Thursday, June 3, 2021

EU Council Supports Single European Sky Reformation Proposal

Single European Sky needs to be reformed; the Council agreed today. Based on Council’s agreement, the presidency now may launch talks with the Parliament to determine the final text, reports.

Single European Sky’s reform aims for better management for the European airspace and air navigation system, increasing capacity, reducing cost-efficiency, and improving the system’s ability to adapt in traffic while trying to minimise aviation’s CO₂ footprint.
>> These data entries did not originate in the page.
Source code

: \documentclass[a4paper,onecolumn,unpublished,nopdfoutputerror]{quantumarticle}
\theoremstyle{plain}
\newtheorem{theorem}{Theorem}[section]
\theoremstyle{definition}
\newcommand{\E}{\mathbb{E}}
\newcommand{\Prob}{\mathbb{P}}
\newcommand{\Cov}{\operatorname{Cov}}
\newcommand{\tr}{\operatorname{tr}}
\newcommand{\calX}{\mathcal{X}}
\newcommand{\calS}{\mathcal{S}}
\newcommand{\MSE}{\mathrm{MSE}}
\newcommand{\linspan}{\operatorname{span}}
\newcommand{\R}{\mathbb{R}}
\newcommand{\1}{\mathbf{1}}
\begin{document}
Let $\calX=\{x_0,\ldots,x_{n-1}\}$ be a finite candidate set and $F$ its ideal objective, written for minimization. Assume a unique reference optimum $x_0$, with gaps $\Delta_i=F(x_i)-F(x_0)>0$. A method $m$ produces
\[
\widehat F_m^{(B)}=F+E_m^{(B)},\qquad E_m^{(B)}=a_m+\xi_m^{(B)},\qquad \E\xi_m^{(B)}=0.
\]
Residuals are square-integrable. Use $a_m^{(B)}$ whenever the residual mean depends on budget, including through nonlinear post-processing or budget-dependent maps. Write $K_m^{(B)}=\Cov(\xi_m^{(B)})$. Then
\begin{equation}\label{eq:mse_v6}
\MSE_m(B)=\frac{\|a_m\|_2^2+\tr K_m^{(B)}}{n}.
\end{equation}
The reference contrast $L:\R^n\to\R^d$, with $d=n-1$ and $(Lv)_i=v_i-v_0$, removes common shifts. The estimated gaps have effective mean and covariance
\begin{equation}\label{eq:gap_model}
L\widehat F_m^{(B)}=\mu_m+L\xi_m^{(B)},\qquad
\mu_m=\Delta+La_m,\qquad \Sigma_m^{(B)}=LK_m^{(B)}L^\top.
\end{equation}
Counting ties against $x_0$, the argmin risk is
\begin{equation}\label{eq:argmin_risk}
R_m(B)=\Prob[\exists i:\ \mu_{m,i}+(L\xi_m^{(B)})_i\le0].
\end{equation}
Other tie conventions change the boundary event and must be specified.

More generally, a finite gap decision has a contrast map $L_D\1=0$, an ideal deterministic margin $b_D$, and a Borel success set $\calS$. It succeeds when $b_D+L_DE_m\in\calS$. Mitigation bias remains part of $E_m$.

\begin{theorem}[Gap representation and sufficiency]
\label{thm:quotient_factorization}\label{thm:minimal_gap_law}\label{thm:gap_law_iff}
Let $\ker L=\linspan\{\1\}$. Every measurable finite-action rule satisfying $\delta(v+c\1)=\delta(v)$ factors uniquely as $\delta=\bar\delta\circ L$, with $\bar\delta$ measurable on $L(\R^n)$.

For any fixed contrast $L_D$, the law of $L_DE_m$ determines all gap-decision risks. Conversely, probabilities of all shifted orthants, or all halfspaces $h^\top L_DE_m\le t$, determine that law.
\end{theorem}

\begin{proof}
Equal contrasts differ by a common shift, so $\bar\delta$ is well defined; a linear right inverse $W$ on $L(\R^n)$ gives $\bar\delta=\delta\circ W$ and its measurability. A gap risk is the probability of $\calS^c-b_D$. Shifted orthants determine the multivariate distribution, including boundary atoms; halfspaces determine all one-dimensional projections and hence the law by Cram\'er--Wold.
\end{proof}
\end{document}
The package includes an amended proposal of the Single European Sky regulation recast (SES 2+) and a proposal for amending the EU Aviation Safety Agency (EASA) regulation regarding its basic regulation.

Pedro Nuno Santos, the Minister of Infrastructure and Housing of Portugal, the holder of the Council’s presidency, noted that safety should be put first on any aviation reform. The member states are responsible for their airspace safety that the Chicago convention indicates.

“No sector has suffered more from the COVID crisis than aviation. It is therefore crucial that the reforms be based on thorough analysis, and that they do not increase costs for airlines, air navigation service providers or any other stakeholders,” Minister Santos said.

The Council agrees the reform must prioritise safety, manage the capacity needs, and help cut emissions while operating on a cost-effective system and include drones in the airspace.

Although they support the same objectives, the Council’s position is different from the Commission’s proposal regarding the most efficient ways to achieve them.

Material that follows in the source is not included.